UK medical devices
UK medical devices will be more responsive to medical technology advancements including AI to be on par with international standards of patient safety in order to develop the UK HealthTech scene if a new regulatory roadmap launched by the MHRA fulfils its agenda in the next two years.

Brits will get relief in medical treatment and diagnosis if the latest measure launched by the UK government fulfils its agenda of AI-enabled hassle-free medical technology.

The Medicines and Healthcare Products Regulatory Agency (MHRA) announced a new regulatory roadmap for safe access to medical technology including artificial intelligence and diagnostic technologies on January 9.

Through the new plans, the MHRA seeks to protect UK patients by giving them access to innovative medical technology without delays. This will ensure patient safety and make way for faster patient care.

The agenda was to set up a clear path for the development of future regulations for UK medical devices. At the heart of the regulatory roadmap are the end consumers using the medical devices. All new regulations will put patient safety ahead of any other objective, making way for the enhanced position of Britain as a provider of the right environment for medical technology innovation in the world.

The roadmap ensures Britain can exploit all the recent advancements in medical technology and benefit by rapidly adopting them and extending its services. This will help the UK healthcare system like the NHS along with the UK patients as new opportunities open up for them.

Modern medical technologies like AI-enabled healthcare solutions, implantable devices, software and diagnostic solutions used for early detection and prevention of diseases like cancer, strokes etc require a robust regulatory framework.
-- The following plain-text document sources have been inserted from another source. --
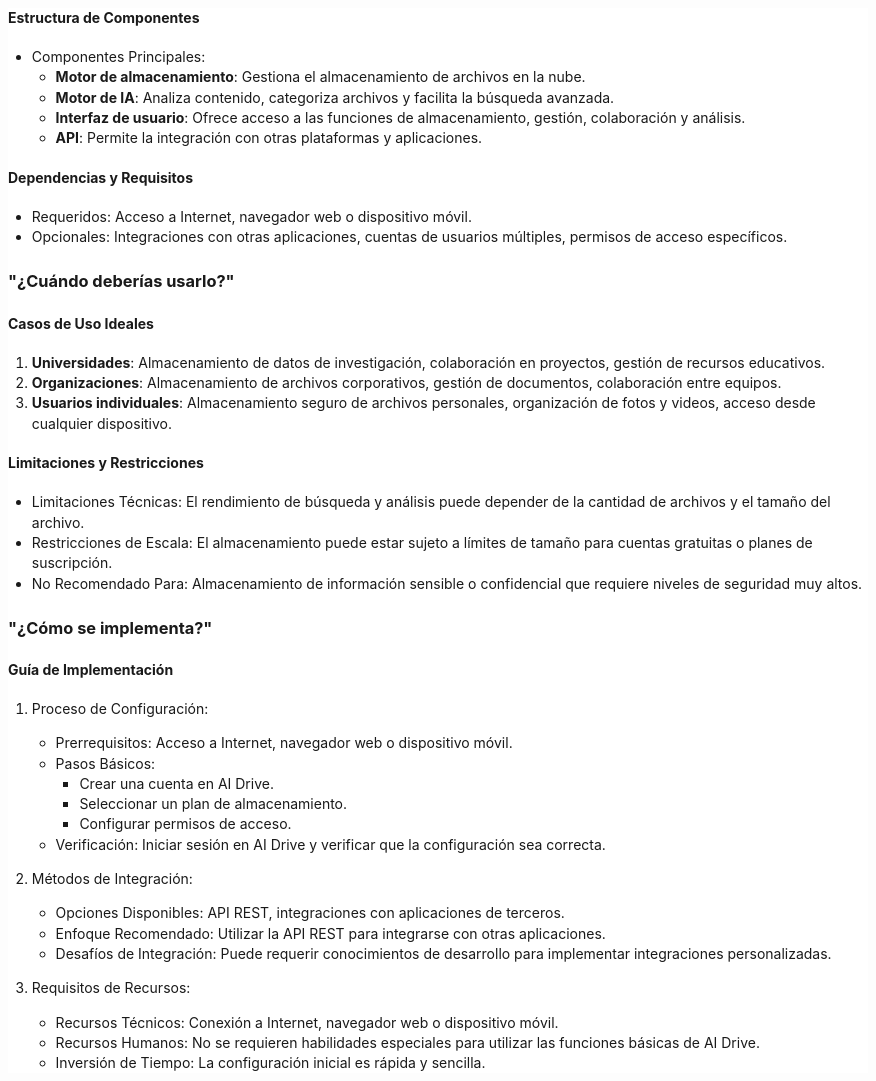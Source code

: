 #### Estructura de Componentes
- Componentes Principales:
  - **Motor de almacenamiento**: Gestiona el almacenamiento de archivos en la nube.
  - **Motor de IA**: Analiza contenido, categoriza archivos y facilita la búsqueda avanzada.
  - **Interfaz de usuario**: Ofrece acceso a las funciones de almacenamiento, gestión, colaboración y análisis.
  - **API**: Permite la integración con otras plataformas y aplicaciones.

#### Dependencias y Requisitos
- Requeridos: Acceso a Internet, navegador web o dispositivo móvil.
- Opcionales: Integraciones con otras aplicaciones, cuentas de usuarios múltiples, permisos de acceso específicos.

### "¿Cuándo deberías usarlo?"

#### Casos de Uso Ideales
1. **Universidades**: Almacenamiento de datos de investigación, colaboración en proyectos, gestión de recursos educativos.
2. **Organizaciones**: Almacenamiento de archivos corporativos, gestión de documentos, colaboración entre equipos.
3. **Usuarios individuales**: Almacenamiento seguro de archivos personales, organización de fotos y videos, acceso desde cualquier dispositivo.

#### Limitaciones y Restricciones
- Limitaciones Técnicas: El rendimiento de búsqueda y análisis puede depender de la cantidad de archivos y el tamaño del archivo.
- Restricciones de Escala: El almacenamiento puede estar sujeto a límites de tamaño para cuentas gratuitas o planes de suscripción.
- No Recomendado Para: Almacenamiento de información sensible o confidencial que requiere niveles de seguridad muy altos.

### "¿Cómo se implementa?"

#### Guía de Implementación
1. Proceso de Configuración:
   - Prerrequisitos: Acceso a Internet, navegador web o dispositivo móvil.
   - Pasos Básicos:
     - Crear una cuenta en AI Drive.
     - Seleccionar un plan de almacenamiento.
     - Configurar permisos de acceso.
   - Verificación: Iniciar sesión en AI Drive y verificar que la configuración sea correcta.

2. Métodos de Integración:
   - Opciones Disponibles: API REST, integraciones con aplicaciones de terceros.
   - Enfoque Recomendado: Utilizar la API REST para integrarse con otras aplicaciones.
   - Desafíos de Integración: Puede requerir conocimientos de desarrollo para implementar integraciones personalizadas.

3. Requisitos de Recursos:
   - Recursos Técnicos: Conexión a Internet, navegador web o dispositivo móvil.
   - Recursos Humanos: No se requieren habilidades especiales para utilizar las funciones básicas de AI Drive.
   - Inversión de Tiempo: La configuración inicial es rápida y sencilla.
The new roadmap seeks to deliver that.

This comes at a time when the UK government recently approved digital pathology technology like whole slide imaging for enhanced cancer screening and diagnosis.

The MHA announced its new regulatory route through a series of new statutory instruments (SIs) which would be put into place by next year. The SIs will assess UK medical devices based on patient safety.

This will be done to regulate medical instruments in line with international standards which stress patient-centred proportionate requirements that respond to technological advances.

New regulatory roadmap to help in HealthTech development

Speaking about the new regulatory roadmap for medical devices, MHRA's Med Tech Regulatory Reform Lead, Dr Laura Squire said: "Today's exciting medical technology advances offer important new opportunities for patient care and improvements to healthcare delivery."

"We are therefore delighted to begin this new year by setting out a comprehensive plan for significant improvements to the regulatory framework for medical devices over the next two years," Dr Squire stated.

Dr Squire explained how the new regulatory framework will "strengthen the MHRA's ability to keep patients safe" and encourage "the launch of the most innovative healthcare products that make a real difference to the public's health" at the same time.

"The roadmap sets out how we will work with stakeholders including patients as the process moves forward, giving an early sight of what is to come and giving us feedback about the guidance they will need, to ensure the successful implementation of these wide-ranging UK reforms," Dr. Squire added.

The Chief Executive of the Association of British HealthTech Industries (ABHI), Peter Ellingworth stressed how the new measure will provide "international recognition" needed to develop effective life-saving HealthTech.

Peter Ellingworth said: "International recognition will ensure that UK patients maintain access to safe and effective HealthTech, which is both life-enhancing and life-saving. Today's publication is an important step in this regard and can help to drive innovation and growth into the UK while enabling home-grown businesses to expand their global presence."

The Interim CEO of the British In Vitro Diagnostics Association (BIVDA), Helen Dent, welcomed this approach by the MHRA, calling it a "positive step" towards achieving patient safety and accessibility goals.

"We look forward to continuing to collaborate closely with the MHRA, industry stakeholders and our members to ensure the successful implementation of these regulations," Dent said.

Edmund Proffitt from the UK Med Tech Forum & British Dental Industry Association said: "Such an approach is a great step forward to enhancing the availability of innovative and safe health technologies to patients, as well as ensuring continuity of supply."